▶ _What this task involves_: The records that follow must be repeated exactly, except for their pictures.

*** Begin section ***

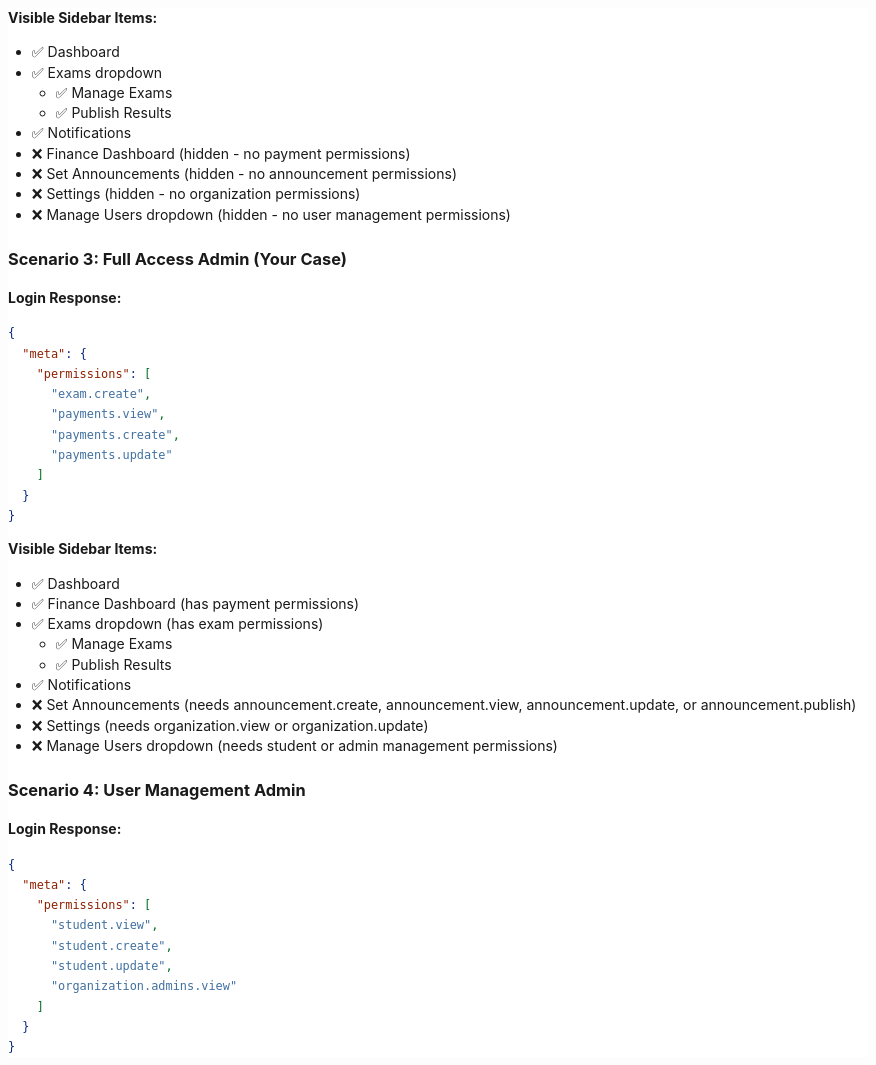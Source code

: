 **Visible Sidebar Items:**
- ✅ Dashboard
- ✅ Exams dropdown
  - ✅ Manage Exams
  - ✅ Publish Results
- ✅ Notifications
- ❌ Finance Dashboard (hidden - no payment permissions)
- ❌ Set Announcements (hidden - no announcement permissions)
- ❌ Settings (hidden - no organization permissions)
- ❌ Manage Users dropdown (hidden - no user management permissions)

### Scenario 3: Full Access Admin (Your Case)
**Login Response:**
```json
{
  "meta": {
    "permissions": [
      "exam.create",
      "payments.view",
      "payments.create",
      "payments.update"
    ]
  }
}
```

**Visible Sidebar Items:**
- ✅ Dashboard
- ✅ Finance Dashboard (has payment permissions)
- ✅ Exams dropdown (has exam permissions)
  - ✅ Manage Exams
  - ✅ Publish Results
- ✅ Notifications
- ❌ Set Announcements (needs announcement.create, announcement.view, announcement.update, or announcement.publish)
- ❌ Settings (needs organization.view or organization.update)
- ❌ Manage Users dropdown (needs student or admin management permissions)

### Scenario 4: User Management Admin
**Login Response:**
```json
{
  "meta": {
    "permissions": [
      "student.view",
      "student.create",
      "student.update",
      "organization.admins.view"
    ]
  }
}
```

*** End section ***

▶ _Written solution_:
Source code

: **Visible Sidebar Items:**
- ✅ Dashboard
- ✅ Exams dropdown
  - ✅ Manage Exams
  - ✅ Publish Results
- ✅ Notifications
- ❌ Finance Dashboard (hidden - no payment permissions)
- ❌ Set Announcements (hidden - no announcement permissions)
- ❌ Settings (hidden - no organization permissions)
- ❌ Manage Users dropdown (hidden - no user management permissions)

### Scenario 3: Full Access Admin (Your Case)
**Login Response:**
```json
{
  "meta": {
    "permissions": [
      "exam.create",
      "payments.view",
      "payments.create",
      "payments.update"
    ]
  }
}
```

**Visible Sidebar Items:**
- ✅ Dashboard
- ✅ Finance Dashboard (has payment permissions)
- ✅ Exams dropdown (has exam permissions)
  - ✅ Manage Exams
  - ✅ Publish Results
- ✅ Notifications
- ❌ Set Announcements (needs announcement.create, announcement.view, announcement.update, or announcement.publish)
- ❌ Settings (needs organization.view or organization.update)
- ❌ Manage Users dropdown (needs student or admin management permissions)

### Scenario 4: User Management Admin
**Login Response:**
```json
{
  "meta": {
    "permissions": [
      "student.view",
      "student.create",
      "student.update",
      "organization.admins.view"
    ]
  }
}
```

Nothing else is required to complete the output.